→ **Exercise objective**
When you reach the line in the listing below that contains "Checking if we", begin returning lines exactly as written, and stop after the line that contains "- Executing: /usr/local/bin/cwebp". Return no other lines.
*** Data for this exercise Section Begins ***
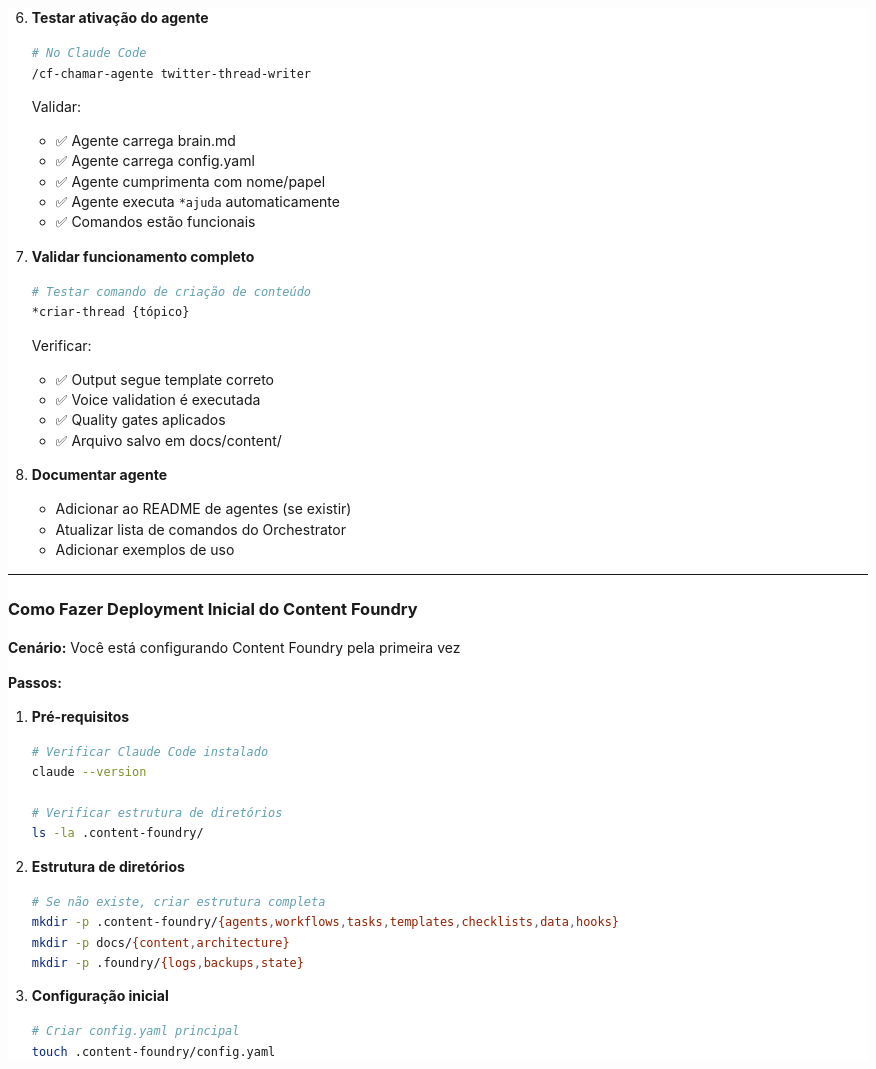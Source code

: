6. **Testar ativação do agente**
   ```bash
   # No Claude Code
   /cf-chamar-agente twitter-thread-writer
   ```

   Validar:
   - ✅ Agente carrega brain.md
   - ✅ Agente carrega config.yaml
   - ✅ Agente cumprimenta com nome/papel
   - ✅ Agente executa `*ajuda` automaticamente
   - ✅ Comandos estão funcionais

7. **Validar funcionamento completo**
   ```bash
   # Testar comando de criação de conteúdo
   *criar-thread {tópico}
   ```

   Verificar:
   - ✅ Output segue template correto
   - ✅ Voice validation é executada
   - ✅ Quality gates aplicados
   - ✅ Arquivo salvo em docs/content/

8. **Documentar agente**
   - Adicionar ao README de agentes (se existir)
   - Atualizar lista de comandos do Orchestrator
   - Adicionar exemplos de uso

---

### Como Fazer Deployment Inicial do Content Foundry

**Cenário:** Você está configurando Content Foundry pela primeira vez

**Passos:**

1. **Pré-requisitos**
   ```bash
   # Verificar Claude Code instalado
   claude --version

   # Verificar estrutura de diretórios
   ls -la .content-foundry/
   ```

2. **Estrutura de diretórios**
   ```bash
   # Se não existe, criar estrutura completa
   mkdir -p .content-foundry/{agents,workflows,tasks,templates,checklists,data,hooks}
   mkdir -p docs/{content,architecture}
   mkdir -p .foundry/{logs,backups,state}
   ```

3. **Configuração inicial**
   ```bash
   # Criar config.yaml principal
   touch .content-foundry/config.yaml
   ```
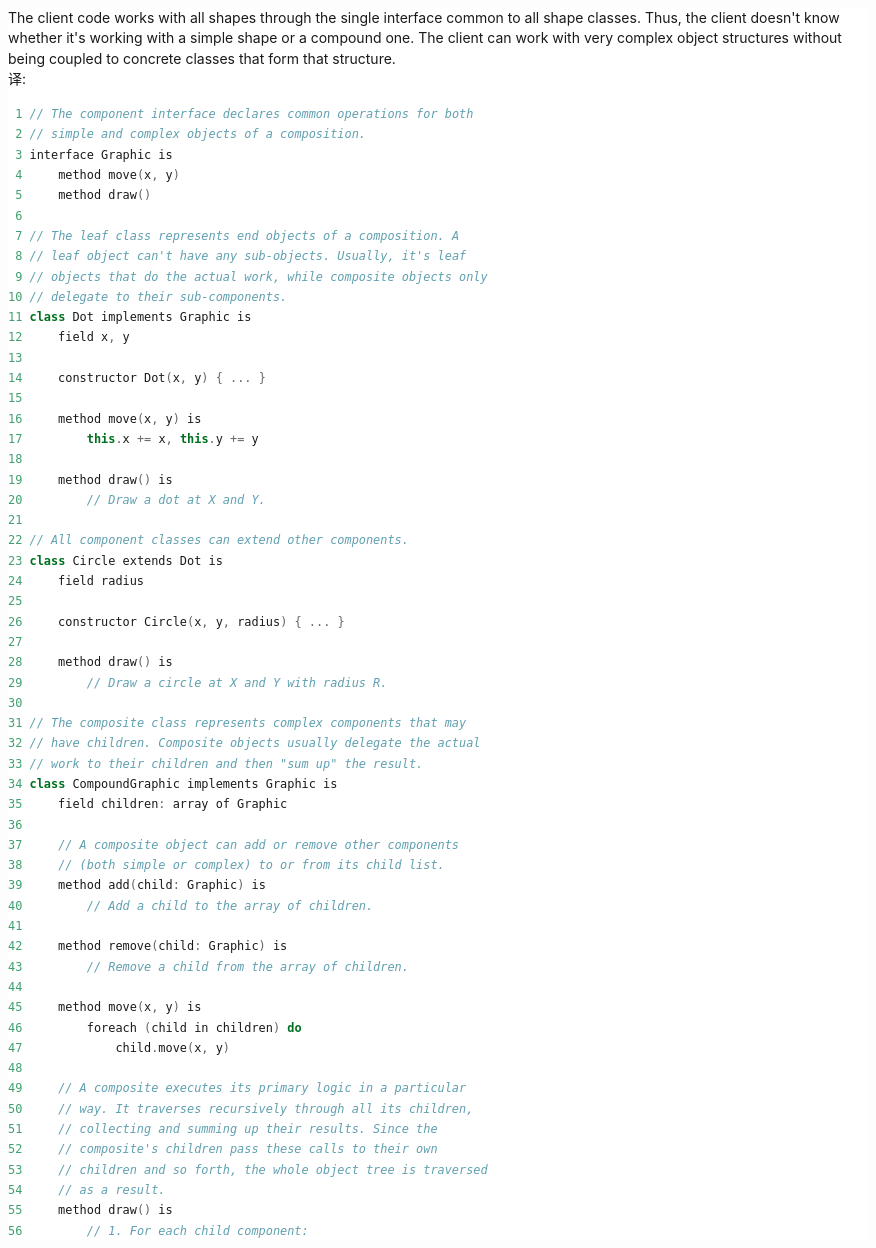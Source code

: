 The client code works with all shapes through the single interface common to all shape classes. Thus, the client doesn't 
know whether it's working with a simple shape or a compound one. The client can work with very complex object structures 
without being coupled to concrete classes that form that structure.  
译:

```c++
 1 // The component interface declares common operations for both
 2 // simple and complex objects of a composition.
 3 interface Graphic is
 4     method move(x, y)
 5     method draw()
 6
 7 // The leaf class represents end objects of a composition. A
 8 // leaf object can't have any sub-objects. Usually, it's leaf
 9 // objects that do the actual work, while composite objects only
10 // delegate to their sub-components.
11 class Dot implements Graphic is
12     field x, y
13
14     constructor Dot(x, y) { ... }
15
16     method move(x, y) is
17         this.x += x, this.y += y
18
19     method draw() is
20         // Draw a dot at X and Y.
21
22 // All component classes can extend other components.
23 class Circle extends Dot is
24     field radius
25
26     constructor Circle(x, y, radius) { ... }
27
28     method draw() is
29         // Draw a circle at X and Y with radius R.
30
31 // The composite class represents complex components that may
32 // have children. Composite objects usually delegate the actual
33 // work to their children and then "sum up" the result.
34 class CompoundGraphic implements Graphic is
35     field children: array of Graphic
36
37     // A composite object can add or remove other components
38     // (both simple or complex) to or from its child list.
39     method add(child: Graphic) is
40         // Add a child to the array of children.
41
42     method remove(child: Graphic) is
43         // Remove a child from the array of children.
44
45     method move(x, y) is
46         foreach (child in children) do
47             child.move(x, y)
48
49     // A composite executes its primary logic in a particular
50     // way. It traverses recursively through all its children,
51     // collecting and summing up their results. Since the
52     // composite's children pass these calls to their own
53     // children and so forth, the whole object tree is traversed
54     // as a result.
55     method draw() is
56         // 1. For each child component:
```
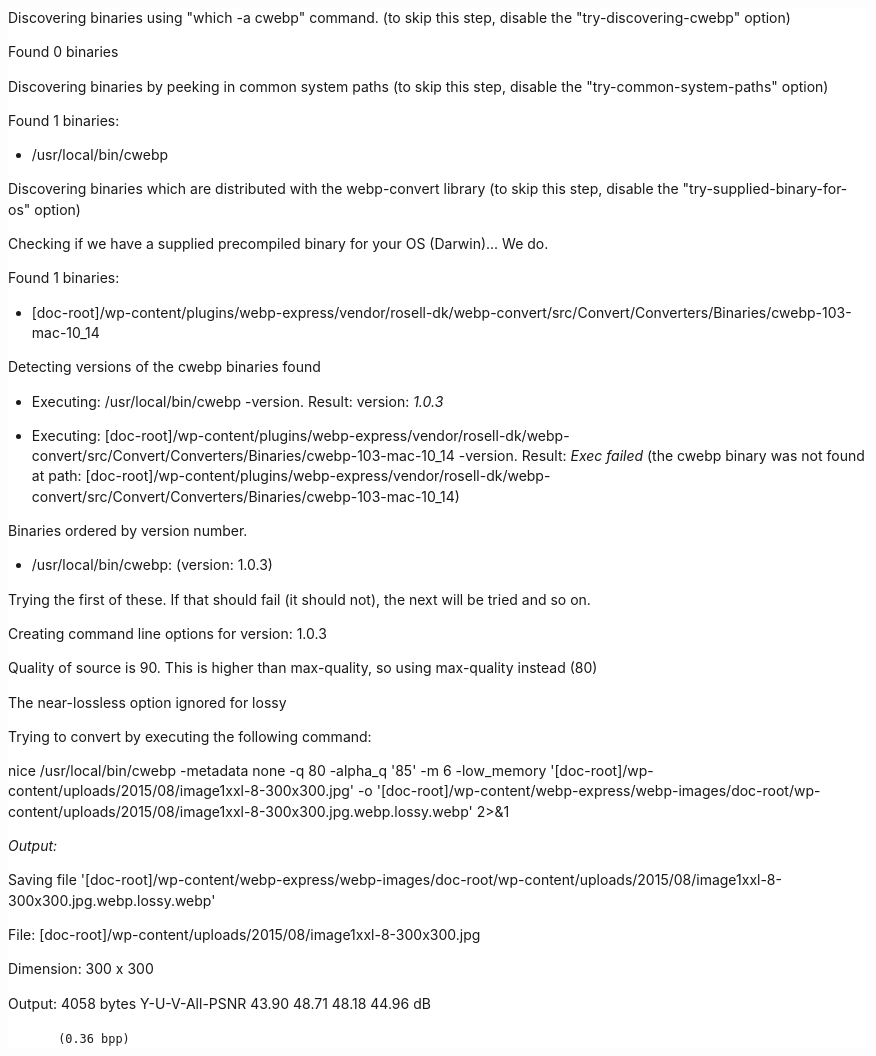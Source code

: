 Discovering binaries using "which -a cwebp" command. (to skip this step, disable the "try-discovering-cwebp" option)

Found 0 binaries

Discovering binaries by peeking in common system paths (to skip this step, disable the "try-common-system-paths" option)

Found 1 binaries: 

- /usr/local/bin/cwebp

Discovering binaries which are distributed with the webp-convert library (to skip this step, disable the "try-supplied-binary-for-os" option)

Checking if we have a supplied precompiled binary for your OS (Darwin)... We do.

Found 1 binaries: 

- [doc-root]/wp-content/plugins/webp-express/vendor/rosell-dk/webp-convert/src/Convert/Converters/Binaries/cwebp-103-mac-10_14

Detecting versions of the cwebp binaries found

- Executing: /usr/local/bin/cwebp -version. Result: version: *1.0.3*

- Executing: [doc-root]/wp-content/plugins/webp-express/vendor/rosell-dk/webp-convert/src/Convert/Converters/Binaries/cwebp-103-mac-10_14 -version. Result: *Exec failed* (the cwebp binary was not found at path: [doc-root]/wp-content/plugins/webp-express/vendor/rosell-dk/webp-convert/src/Convert/Converters/Binaries/cwebp-103-mac-10_14)

Binaries ordered by version number.

- /usr/local/bin/cwebp: (version: 1.0.3)

Trying the first of these. If that should fail (it should not), the next will be tried and so on.

Creating command line options for version: 1.0.3

Quality of source is 90. This is higher than max-quality, so using max-quality instead (80)

The near-lossless option ignored for lossy

Trying to convert by executing the following command:

nice /usr/local/bin/cwebp -metadata none -q 80 -alpha_q '85' -m 6 -low_memory '[doc-root]/wp-content/uploads/2015/08/image1xxl-8-300x300.jpg' -o '[doc-root]/wp-content/webp-express/webp-images/doc-root/wp-content/uploads/2015/08/image1xxl-8-300x300.jpg.webp.lossy.webp' 2>&1


*Output:* 

Saving file '[doc-root]/wp-content/webp-express/webp-images/doc-root/wp-content/uploads/2015/08/image1xxl-8-300x300.jpg.webp.lossy.webp'

File:      [doc-root]/wp-content/uploads/2015/08/image1xxl-8-300x300.jpg

Dimension: 300 x 300

Output:    4058 bytes Y-U-V-All-PSNR 43.90 48.71 48.18   44.96 dB

           (0.36 bpp)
*** Data for this exercise Section Ends ***
→ **Solution to this problem**
Checking if we have a supplied precompiled binary for your OS (Darwin)... We do.

Found 1 binaries: 

- [doc-root]/wp-content/plugins/webp-express/vendor/rosell-dk/webp-convert/src/Convert/Converters/Binaries/cwebp-103-mac-10_14

Detecting versions of the cwebp binaries found

- Executing: /usr/local/bin/cwebp -version. Result: version: *1.0.3*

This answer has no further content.